Sunday, November 18, 2012

The right tool for the job

Given all the sweaters I unravel, I really needed a yarn swift. The expanding metal ones left me cold, as did the wooden ones. All I could picture was them collapsing in the middle of the job, leaving a tangled mess of yarn.

A friend of mine, George, is a carpenter, so I approached him about making a swift for me. My specs were that I had to be able to wind two-yard skeins and that I had to be able to use it both horizontally and vertically.

Last weekend I picked up George's masterpiece. Here it is set up horizontally.
And here it is set up vertically.
Obviously I can't use it in the vertical orientation as shown here. I just took the picture to show that it can be done.

This is my model for this photoshoot, a lovely lavender sweater of silk, angora, and nylon.

The first thing you do is attach the end of the yarn to one of the pegs.

This is my preferred unraveling position: fabric clamped between my knees so that I can pull the yarn alternating between my left and right hand ... like a maniac.
I unravel several yards of yarn and just let it fall where it will. I'm not fussy about it. The leaves are easy to pick out, and I'll be washing the skeined yarn once I'm done anyway.
The only caveat I can give is that you don't want to get too excited and have, like, 20 yards of yarn sitting in a heap. Since you'll be winding on by pulling from the bottom of that heap, the more yardage you have lying there, the more likely you'll create a tangled mess. As always, your mileage may vary; however, I've learned my lesson. :o)

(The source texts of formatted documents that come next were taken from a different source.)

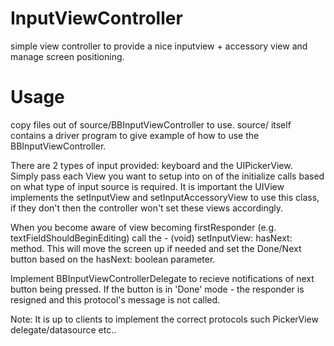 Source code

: InputViewController
===================

simple view controller to provide a nice inputview + accessory view and manage screen positioning.

Usage
=====

copy files out of source/BBInputViewController to use.  source/ itself contains a driver program
to give example of how to use the BBInputViewController.  

There are 2 types of input provided: keyboard and the UIPickerView.  
Simply pass each View you want to setup into on of the initialize<XYZ> calls based 
on what type of input source is required.  It is important the UIView implements the
setInputView and setInputAccessoryView to use this class, if they don't then the controller won't set
these views accordingly.

When you become aware of view becoming firstResponder (e.g. textFieldShouldBeginEditing)
call the - (void) setInputView: hasNext: method.  This will move the screen up if needed and set
the Done/Next button based on the hasNext: boolean parameter.

Implement BBInputViewControllerDelegate<NSObject> to recieve notifications of next button being pressed.
If the button is in 'Done' mode - the responder is resigned and this protocol's message is not called.

Note: It is up to clients to implement the correct protocols such PickerView delegate/datasource etc..
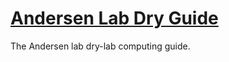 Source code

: # [Andersen Lab Dry Guide](hhttp://andersenlab.org/dry-guide/)

The Andersen lab dry-lab computing guide.
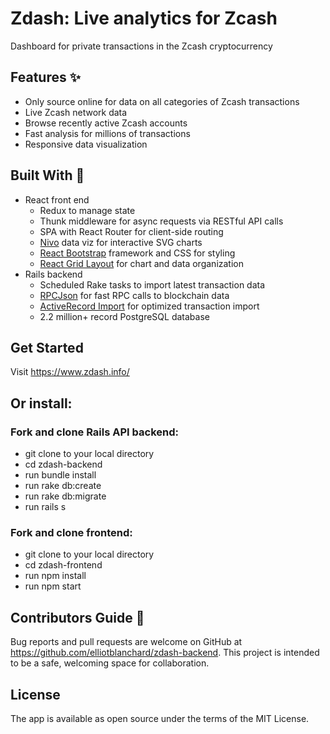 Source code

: # Zdash: Live analytics for Zcash
Dashboard for private transactions in the Zcash cryptocurrency

## Features :sparkles:
* Only source online for data on all categories of Zcash transactions
* Live Zcash network data
* Browse recently active Zcash accounts
* Fast analysis for millions of transactions
* Responsive data visualization

## Built With :eyes:
* React front end
  * Redux to manage state
  * Thunk middleware for async requests via RESTful API calls
  * SPA with React Router for client-side routing
  * [Nivo](https://nivo.rocks) data viz for interactive SVG charts
  * [React Bootstrap](https://react-bootstrap.github.io) framework and CSS for styling
  * [React Grid Layout](https://www.npmjs.com/package/react-grid-layout) for chart and data organization
* Rails backend
  * Scheduled Rake tasks to import latest transaction data
  * [RPCJson](https://rubygems.org/gems/rpcjson) for fast RPC calls to blockchain data
  * [ActiveRecord Import](https://rubygems.org/gems/activerecord-import) for optimized transaction import
  * 2.2 million+ record PostgreSQL database


## Get Started
Visit https://www.zdash.info/

## Or install:

### Fork and clone Rails API backend:
* git clone to your local directory
* cd zdash-backend
* run bundle install
* run rake db:create
* run rake db:migrate
* run rails s

### Fork and clone frontend:
* git clone to your local directory
* cd zdash-frontend
* run npm install
* run npm start

## Contributors Guide 👋
Bug reports and pull requests are welcome on GitHub at https://github.com/elliotblanchard/zdash-backend. This project is intended to be a safe, welcoming space for collaboration.

## License
The app is available as open source under the terms of the MIT License. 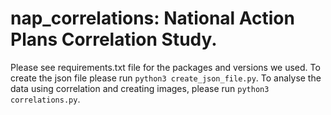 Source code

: # nap_correlations: National Action Plans Correlation Study.
Please see requirements.txt file for the packages and versions we used.
To create the json file please run 
`python3 create_json_file.py`.
To analyse the data using correlation and creating images, please run 
`python3 correlations.py`.
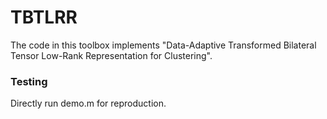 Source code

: # TBTLRR

The code in this toolbox implements "Data-Adaptive Transformed Bilateral Tensor Low-Rank Representation for Clustering". 

### Testing
Directly run demo.m for reproduction.
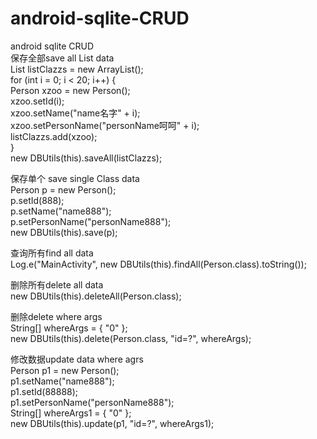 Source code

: # android-sqlite-CRUD
android sqlite CRUD <br>
保存全部save all  List data<br>
List<Person> listClazzs = new ArrayList<Person>();<br>
for (int i = 0; i < 20; i++) {<br>
Person xzoo = new Person();<br>
xzoo.setId(i);<br>
xzoo.setName("name名字" + i);<br>
xzoo.setPersonName("personName呵呵" + i);<br>
listClazzs.add(xzoo);<br>
}<br>
new DBUtils(this).saveAll(listClazzs);<br>

保存单个 save single Class data <br>
Person p = new Person();<br>
p.setId(888);<br>
p.setName("name888");<br>
p.setPersonName("personName888");<br>
new DBUtils(this).save(p);<br>

查询所有find all data<br>
Log.e("MainActivity", new DBUtils(this).findAll(Person.class).toString());<br>

删除所有delete all data<br>
new DBUtils(this).deleteAll(Person.class);<br>

删除delete where args<br>
String[] whereArgs = { "0" };<br>
new DBUtils(this).delete(Person.class, "id=?", whereArgs);<br>

修改数据update data where agrs<br>
Person p1 = new Person();<br>
p1.setName("name888");<br>
p1.setId(88888);<br>
p1.setPersonName("personName888");<br>
String[] whereArgs1 = { "0" };<br>
new DBUtils(this).update(p1, "id=?", whereArgs1);<br>
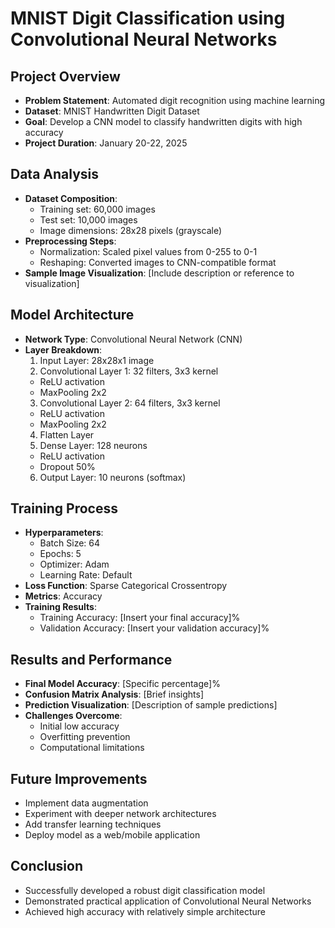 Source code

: # MNIST Digit Classification using Convolutional Neural Networks

## Project Overview
- **Problem Statement**: Automated digit recognition using machine learning
- **Dataset**: MNIST Handwritten Digit Dataset
- **Goal**: Develop a CNN model to classify handwritten digits with high accuracy
- **Project Duration**: January 20-22, 2025

## Data Analysis
- **Dataset Composition**:
  - Training set: 60,000 images
  - Test set: 10,000 images
  - Image dimensions: 28x28 pixels (grayscale)
- **Preprocessing Steps**:
  - Normalization: Scaled pixel values from 0-255 to 0-1
  - Reshaping: Converted images to CNN-compatible format
- **Sample Image Visualization**: [Include description or reference to visualization]

## Model Architecture
- **Network Type**: Convolutional Neural Network (CNN)
- **Layer Breakdown**:
  1. Input Layer: 28x28x1 image
  2. Convolutional Layer 1: 32 filters, 3x3 kernel
   - ReLU activation
   - MaxPooling 2x2
  3. Convolutional Layer 2: 64 filters, 3x3 kernel
   - ReLU activation
   - MaxPooling 2x2
  4. Flatten Layer
  5. Dense Layer: 128 neurons
   - ReLU activation
   - Dropout 50%
  6. Output Layer: 10 neurons (softmax)

## Training Process
- **Hyperparameters**:
  - Batch Size: 64
  - Epochs: 5
  - Optimizer: Adam
  - Learning Rate: Default
- **Loss Function**: Sparse Categorical Crossentropy
- **Metrics**: Accuracy
- **Training Results**:
  - Training Accuracy: [Insert your final accuracy]%
  - Validation Accuracy: [Insert your validation accuracy]%

## Results and Performance
- **Final Model Accuracy**: [Specific percentage]%
- **Confusion Matrix Analysis**: [Brief insights]
- **Prediction Visualization**: [Description of sample predictions]
- **Challenges Overcome**:
  - Initial low accuracy
  - Overfitting prevention
  - Computational limitations

## Future Improvements
- Implement data augmentation
- Experiment with deeper network architectures
- Add transfer learning techniques
- Deploy model as a web/mobile application

## Conclusion
- Successfully developed a robust digit classification model
- Demonstrated practical application of Convolutional Neural Networks
- Achieved high accuracy with relatively simple architecture
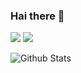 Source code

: ### Hai there 👋

<a href="https://telegram.me/BX_Botz"><img src="https://img.shields.io/badge/Telegram-%20Channel%20-blue.svg?logo=telegram&logoColor=FF3333"></a>
<a href="https://telegram.me/BXSupport"><img src="https://img.shields.io/badge/Telegram-%20Group%20-blu.svg?logo=telegram&logoColor=FF3333"></a>

![Github Stats](https://github-readme-stats.vercel.app/api?username=BXBotz&show_icons=true&title_color=fff&icon_color=79fb97&text_color=9f9j9f&bg_color=151515)
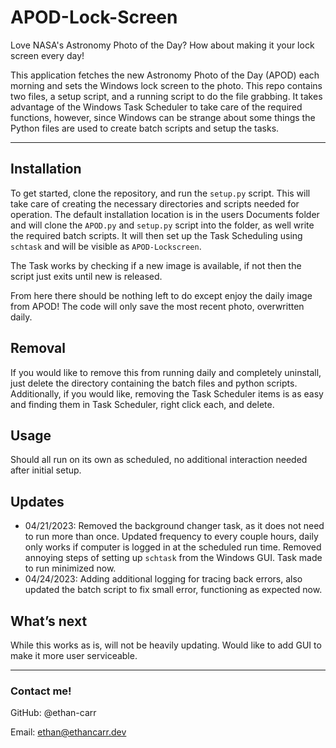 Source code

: # APOD-Lock-Screen

Love NASA's Astronomy Photo of the Day? How about making it your lock screen every day!

This application fetches the new Astronomy Photo of the Day (APOD) each morning and sets the Windows lock screen to the photo. This repo contains two files, a setup script, and a running script to do the file grabbing. 
It takes advantage of the Windows Task Scheduler to take care of the required functions, however, since Windows can be strange about some things the Python files are used to create batch scripts and setup the tasks. 

***

## Installation

To get started, clone the repository, and run the `setup.py` script. This will take care of creating the necessary directories and scripts needed for operation. The default installation location is in the users Documents folder and will clone the `APOD.py` and `setup.py` script into the folder, as well write the required batch scripts. It will then set up the Task Scheduling using `schtask` and will be visible as `APOD-Lockscreen`.

The Task works by checking if a new image is available, if not then the script just exits until new is released.

From here there should be nothing left to do except enjoy the daily image from APOD! The code will only save the most recent photo, overwritten daily. 

## Removal

If you would like to remove this from running daily and completely uninstall, just delete the directory containing the batch files and python scripts. Additionally, if you would like, removing the Task Scheduler items is as easy and finding them in Task Scheduler, right click each, and delete. 

## Usage

Should all run on its own as scheduled, no additional interaction needed after initial setup.

## Updates

- 04/21/2023: Removed the background changer task, as it does not need to run more than once. Updated frequency to every couple hours, daily only works if computer is logged in at the scheduled run time. Removed annoying steps of setting up `schtask` from the Windows GUI. Task made to run minimized now.
- 04/24/2023: Adding additional logging for tracing back errors, also updated the batch script to fix small error, functioning as expected now.

## What’s next

While this works as is, will not be heavily updating. Would like to add GUI to make it more user serviceable.

***

### Contact me!

GitHub: @ethan-carr

Email: ethan@ethancarr.dev

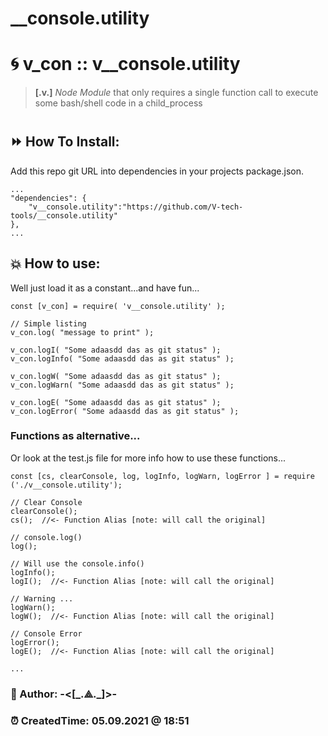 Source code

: # __console.utility


# 🌀 v_con :: **v__console.utility**
> **[.v.]** *Node Module* that only requires a single function call to execute some bash/shell code in a child_process

#
## ⏩ How To Install:
Add this repo git URL into dependencies in your projects package.json.  

	...
	"dependencies": {
		"v__console.utility":"https://github.com/V-tech-tools/__console.utility"  
	}, 
	...

## 💥 How to use:
Well just load it as a constant...and have fun... 

	const [v_con] = require( 'v__console.utility' );

	// Simple listing
	v_con.log( "message to print" );

	v_con.logI( "Some adaasdd das as git status" );
	v_con.logInfo( "Some adaasdd das as git status" );

	v_con.logW( "Some adaasdd das as git status" );
	v_con.logWarn( "Some adaasdd das as git status" );
  
	v_con.logE( "Some adaasdd das as git status" );
	v_con.logError( "Some adaasdd das as git status" );


### Functions as alternative...
Or look at the test.js file for more info how to use these functions...  

	const [cs, clearConsole, log, logInfo, logWarn, logError ] = require ('./v__console.utility');
	
	// Clear Console
	clearConsole();
	cs();  //<- Function Alias [note: will call the original]
	
	// console.log()
	log();
	
	// Will use the console.info() 
	logInfo();
	logI();  //<- Function Alias [note: will call the original]
	  
	// Warning ...
	logWarn();
	logW();  //<- Function Alias [note: will call the original]
	  
	// Console Error  
	logError();
	logE();  //<- Function Alias [note: will call the original]
  
	...



### 👻 Author: **-<[\_.⟁.\_]>-**   
### ⏰ CreatedTime: 05.09.2021 @ 18:51
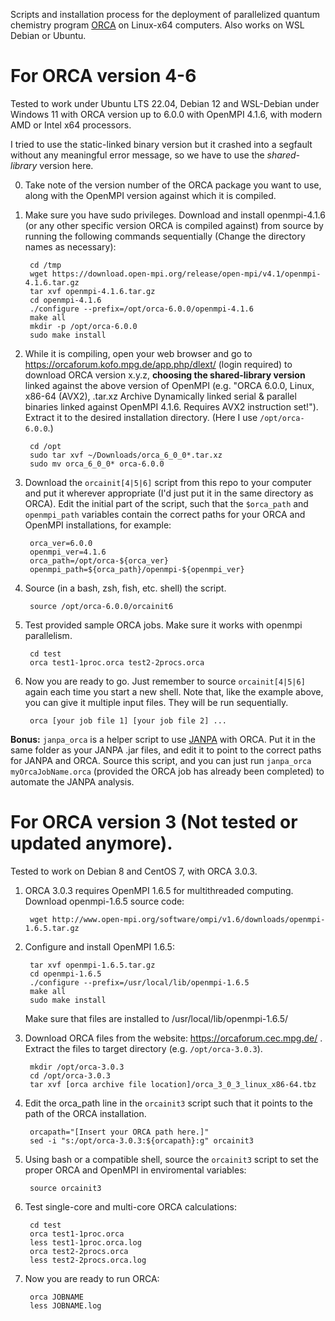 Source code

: Scripts and installation process for the deployment of parallelized quantum chemistry program [ORCA](https://orcaforum.kofo.mpg.de/app.php/portal) on Linux-x64 computers. Also works on WSL Debian or Ubuntu.

# For ORCA version 4-6

Tested to work under Ubuntu LTS 22.04, Debian 12 and WSL-Debian under Windows 11 with ORCA version up to 6.0.0 with OpenMPI 4.1.6, with modern AMD or Intel x64 processors. 

I tried to use the static-linked binary version but it crashed into a segfault without any meaningful error message, so we have to use the *shared-library* version here.

0. Take note of the version number of the ORCA package you want to use, along with the OpenMPI version against which it is compiled.

1. Make sure you have sudo privileges. Download and install openmpi-4.1.6 (or any other specific version ORCA is compiled against) from source by running the following commands sequentially (Change the directory names as necessary):

        cd /tmp
        wget https://download.open-mpi.org/release/open-mpi/v4.1/openmpi-4.1.6.tar.gz
        tar xvf openmpi-4.1.6.tar.gz
        cd openmpi-4.1.6
        ./configure --prefix=/opt/orca-6.0.0/openmpi-4.1.6
        make all
        mkdir -p /opt/orca-6.0.0
        sudo make install

2. While it is compiling, open your web browser and go to https://orcaforum.kofo.mpg.de/app.php/dlext/ (login required) to download ORCA version x.y.z, **choosing the shared-library version** linked against the above version of OpenMPI (e.g. "ORCA 6.0.0, Linux, x86-64 (AVX2), .tar.xz Archive Dynamically linked serial & parallel binaries linked against OpenMPI 4.1.6. Requires AVX2 instruction set!"). Extract it to the desired installation directory. (Here I use `/opt/orca-6.0.0`.)

        cd /opt
        sudo tar xvf ~/Downloads/orca_6_0_0*.tar.xz
        sudo mv orca_6_0_0* orca-6.0.0

3. Download the `orcainit[4|5|6]` script from this repo to your computer and put it wherever appropriate (I'd just put it in the same directory as ORCA). Edit the initial part of the script, such that the `$orca_path` and `openmpi_path` variables contain the correct paths for your ORCA and OpenMPI installations, for example:
        
        orca_ver=6.0.0
        openmpi_ver=4.1.6
        orca_path=/opt/orca-${orca_ver}
        openmpi_path=${orca_path}/openmpi-${openmpi_ver}

4. Source (in a bash, zsh, fish, etc. shell) the script.

        source /opt/orca-6.0.0/orcainit6

5. Test provided sample ORCA jobs. Make sure it works with openmpi parallelism.

        cd test
        orca test1-1proc.orca test2-2procs.orca

6. Now you are ready to go. Just remember to source `orcainit[4|5|6]` again each time you start a new shell. Note that, like the example above, you can give it multiple input files. They will be run sequentially.

        orca [your job file 1] [your job file 2] ...
        
**Bonus:** `janpa_orca` is a helper script to use [JANPA](http://janpa.sourceforge.net/) with ORCA. Put it in the same folder as your JANPA .jar files, and edit it to point to the correct paths for JANPA and ORCA. Source this script, and you can just run `janpa_orca myOrcaJobName.orca` (provided the ORCA job has already been completed) to automate the JANPA analysis.


# For ORCA version 3 (Not tested or updated anymore).

Tested to work on Debian 8 and CentOS 7, with ORCA 3.0.3.

1. ORCA 3.0.3 requires OpenMPI 1.6.5 for multithreaded computing. Download openmpi-1.6.5 source code:  

        wget http://www.open-mpi.org/software/ompi/v1.6/downloads/openmpi-1.6.5.tar.gz

2. Configure and install OpenMPI 1.6.5:  

        tar xvf openmpi-1.6.5.tar.gz
        cd openmpi-1.6.5
        ./configure --prefix=/usr/local/lib/openmpi-1.6.5
        make all 
        sudo make install
    Make sure that files are installed to /usr/local/lib/openmpi-1.6.5/

3. Download ORCA files from the website: https://orcaforum.cec.mpg.de/ .  
Extract the files to target directory (e.g. `/opt/orca-3.0.3`).
        
        mkdir /opt/orca-3.0.3
        cd /opt/orca-3.0.3
        tar xvf [orca archive file location]/orca_3_0_3_linux_x86-64.tbz

4. Edit the orca_path line in the `orcainit3` script such that it points to the path of the ORCA installation.

        orcapath="[Insert your ORCA path here.]"
        sed -i "s:/opt/orca-3.0.3:${orcapath}:g" orcainit3

5. Using bash or a compatible shell, source the `orcainit3` script to set the proper ORCA and OpenMPI in enviromental variables:  

        source orcainit3

6. Test single-core and multi-core ORCA calculations:  

        cd test
        orca test1-1proc.orca
        less test1-1proc.orca.log
        orca test2-2procs.orca
        less test2-2procs.orca.log

7. Now you are ready to run ORCA:  

        orca JOBNAME
        less JOBNAME.log
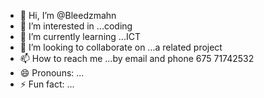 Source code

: - 👋 Hi, I’m @Bleedzmahn
- 👀 I’m interested in ...coding
- 🌱 I’m currently learning ...ICT
- 💞️ I’m looking to collaborate on ...a related project
- 📫 How to reach me ...by email and phone 675 71742532
- 😄 Pronouns: ...
- ⚡ Fun fact: ...

<!---
Bleedzmahn/Bleedzmahn is a ✨ special ✨ repository because its `README.md` (this file) appears on your GitHub profile.
You can click the Preview link to take a look at your changes.
--->
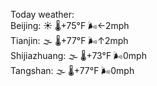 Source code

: Today weather:  
Beijing: ☀️ 🌡️+75°F 🌬️←2mph  
Tianjin: 🌫  🌡️+77°F 🌬️↑2mph  
Shijiazhuang: 🌫  🌡️+73°F 🌬️0mph  
Tangshan: 🌫  🌡️+77°F 🌬️0mph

As I wind the yarn on, if I come to an end, I just tie on a new end, being sure to leave a noticeable tail to make it easier to spot when I'm knitting.
As I go, I push the yarn down to the bottom of the pegs to keep the loops exactly where they need to be: on the peg.
Once I've wound enough on or have finished a piece of fabric, I tie the skein in four places using the scrap yarn I've saved from the reclaiming process.
I use a figure eight and knot loosely. If I find that the two ends of the yarn are close enough that I can use them to tie the skein, I do it, but I finish by putting them in a bow. That way I know not to just cut the knot willy nilly when I'm ready to turn the skein into a ball.
Once it's tied off, I pull off my beautiful skein, ready to be washed.
Is it any wonder that I unravel sweaters? For just $3.75 at my local Goodwill, I can magically produce a sweater's worth (natch!) of yarn. All I have to put into it is a bit of work -- totally worth the effort!

And if I come across, say, a cashmere sweater that fits me ... that baby's coming home with me!